The goal of this document is to provide an introduction to the goals and deliverables of the Voice Browser Working Group. In addition to new summary and introductory material, this document contains excerpts from various other documents (all cited) and edited content from the W3C Voice Browser web site.

Working Group Mission Statement

Far more people today have access to a telephone than have access to a computer with an Internet connection. In addition, sales of cell-phones are booming, so that many of us have already or soon will have a phone within reach wherever we go. In addition, a new class of portable and device-embedded platforms is being introduced that will enable mixed voice, graphical and tactile interactions. Voice browsers offer the promise of allowing everyone to access Internet-based services from any device, making it practical to access services any time and any where, whether at home, on the move, or at work.

It is common for companies to offer services over the phone via menus traversed using the phone's keypad. Voice Browsers offer a great fit for the next generation of call-centers, which will become portals to the company's services and related web sites, whether accessed via the telephone network or via the Internet. Users will able to choose whether to respond by a key press or a spoken command.

Voice browsers allow people to access the Web using speech synthesis, pre-recorded audio, and speech recognition. This can be supplemented by keypads and small displays. Voice may also be offered as an adjunct to conventional desktop browsers with high resolution graphical displays, providing an accessible alternative to using the keyboard or screen, for instance in automobiles where hands/eyes free operation is essential. Voice interaction can escape the physical limitations on keypads and displays as mobile devices become ever smaller.

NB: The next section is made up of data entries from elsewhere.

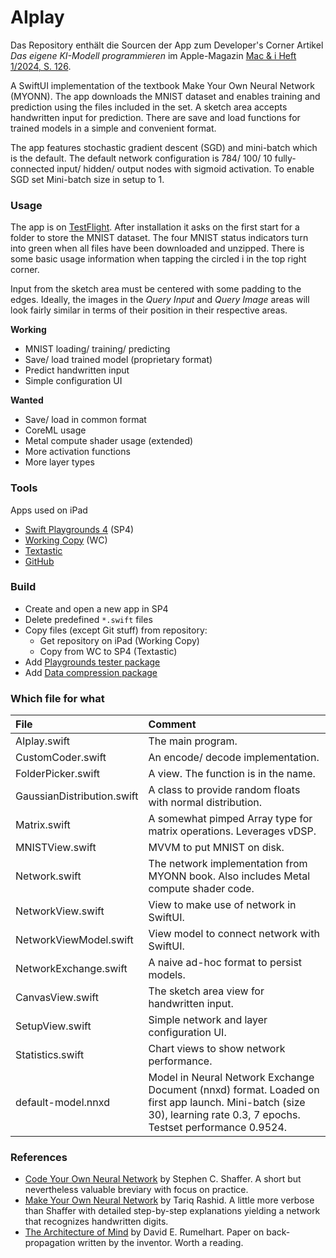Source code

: # AIplay
Das Repository enthält die Sourcen der App zum Developer's Corner Artikel _Das eigene KI-Modell programmieren_ im Apple-Magazin [Mac & i Heft 1/2024, S. 126](https://www.heise.de/select/mac-and-i/2024/1/2326112085400864712).

A SwiftUI implementation of the textbook Make Your Own Neural Network (MYONN). The app downloads the MNIST dataset and enables training and prediction using the files included in the set. A sketch area accepts handwritten input for prediction. There are save and load functions for trained models in a simple and convenient format.

The app features stochastic gradient descent (SGD) and mini-batch which is the default. The default network configuration is 784/ 100/ 10 fully-connected input/ hidden/ output nodes with sigmoid activation. To enable SGD set Mini-batch size in setup to 1.



### Usage
The app is on [TestFlight](https://testflight.apple.com/join/M2uSLM1e). After installation it asks on the first start for a folder to store the MNIST dataset. The four MNIST status indicators turn into green when all files have been downloaded and unzipped. There is some basic usage information when tapping the circled i in the top right corner.

Input from the sketch area must be centered with some padding to the edges. Ideally, the images in the _Query Input_ and _Query Image_ areas will look fairly similar in terms of their position in their respective areas.

**Working**
- MNIST loading/ training/ predicting
- Save/ load trained model (proprietary format)
- Predict handwritten input
- Simple configuration UI

**Wanted**
- Save/ load in common format
- CoreML usage
- Metal compute shader usage (extended)
- More activation functions
- More layer types

### Tools
Apps used on iPad
- [Swift Playgrounds 4](https://apps.apple.com/de/app/swift-playgrounds/id908519492) (SP4)
- [Working Copy](https://workingcopyapp.com/) (WC)
- [Textastic](https://www.textasticapp.com/)
- [GitHub](https://apps.apple.com/us/app/github/id1477376905)

### Build
- Create and open a new app in SP4
- Delete predefined `*.swift` files
- Copy files (except Git stuff) from repository:
  - Get repository on iPad (Working Copy)
  - Copy from WC to SP4 (Textastic)
- Add [Playgrounds tester package](https://github.com/Losiowaty/PlaygroundTester.git)
- Add [Data compression package](https://github.com/mw99/DataCompression.git)

### Which file for what
|File|Comment|
|:---|:------|
|AIplay.swift|The main program.|
|CustomCoder.swift|An encode/ decode implementation.|
|FolderPicker.swift|A view. The function is in the name.|
|GaussianDistribution.swift|A class to provide random floats with normal distribution.|
|Matrix.swift|A somewhat pimped Array type for matrix operations. Leverages vDSP.|
|MNISTView.swift|MVVM to put MNIST on disk.|
|Network.swift|The network implementation from MYONN book. Also includes Metal compute shader code.|
|NetworkView.swift|View to make use of network in SwiftUI.|
|NetworkViewModel.swift|View model to connect network with SwiftUI.|
|NetworkExchange.swift|A naive ad-hoc format to persist models.|
|CanvasView.swift|The sketch area view for handwritten input.|
|SetupView.swift|Simple network and layer configuration UI.|
|Statistics.swift|Chart views to show network performance.|
|default-model.nnxd|Model in Neural Network Exchange Document (nnxd) format. Loaded on first app launch. Mini-batch (size 30), learning rate 0.3, 7 epochs. Testset performance 0.9524.|

### References
- [Code Your Own Neural Network](https://www.amazon.de/Code-Neural-Network-step-step-ebook/dp/B00TXPGEHG) by Stephen C. Shaffer. A short but nevertheless valuable breviary with focus on practice.
- [Make Your Own Neural Network](https://www.amazon.de/-/en/Tariq-Rashid/dp/1530826608) by Tariq Rashid. A little more verbose than Shaffer with detailed step-by-step explanations yielding a network that recognizes handwritten digits.
- [The Architecture of Mind](http://faculty.otterbein.edu/dstucki/INST4200/Rumelhart.pdf) by David E. Rumelhart. Paper on back-propagation written by the inventor. Worth a reading.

Until recently, speech recognition and spoken language technologies have had for the most part to be handcrafted into applications. The Web offers the potential to vastly expand the opportunities for voice-based applications. The Web page provides the means to scope the dialog with the user, limiting interaction to navigating the page, traversing links and filling in forms. In some cases, this may involve the transformation of Web content into formats better suited to the needs of voice browsing. In others, it may prove effective to author content directly for voice browsers.

Information supplied by authors can increase the robustness of speech recognition and the quality of speech synthesis. Text to speech can be combined with pre-recorded audio material in an analogous manner to the use of images in visual media, drawing upon experience with radio broadcasting. The lessons learned in designing for accessibility can be applied to the broader voice browsing marketplace, making it practical to author content that is accessible on a wide range of platforms, covering voice, visual displays and Braille.

W3C held a workshop on "Voice Browsers" in October 1998. The workshop brought together people involved in developing voice browsers for accessing Web based services. The workshop concluded that the time was ripe for W3C to bring together interested parties to collaborate on the development of joint specifications for voice browsers, particularly since these efforts concern subsetting or extending some of the core W3C technologies, for example HTML and CSS.

This Working Group has the mission:

  1. To prepare and review documents related to Voice Browsers, for instance, relating to dialog management, extensions to existing Web standards, speech grammar formats and authoring guidelines.
  2. To serve as a coordination body with existing industry groups working on related specifications.
  3. To serve as a pool of experts on Voice Browsers, some of which will participate in the other W3C working groups relevant to Voice Browsers.

Commenting on draft documents

An associated public mailing list (www-voice@w3.org) is availabale for public review of proposals prepared by the Working Group. A public web page is provided (http://www.w3.org/Voice) describing the status of the activity, with a link to an archive of the public e-mail list.

Please e-mail comments and suggestions to the public mailing list, <www-voice@w3.org> (archive) by 14th January 2000. All comments and suggestions will be reviewed by selected members of the working group, who may recommend changes to the documents. We regret that we may not able to respond individually to each and every comment. Revised documents approved by the full membership of the working group will be posted at this web site by the end of January.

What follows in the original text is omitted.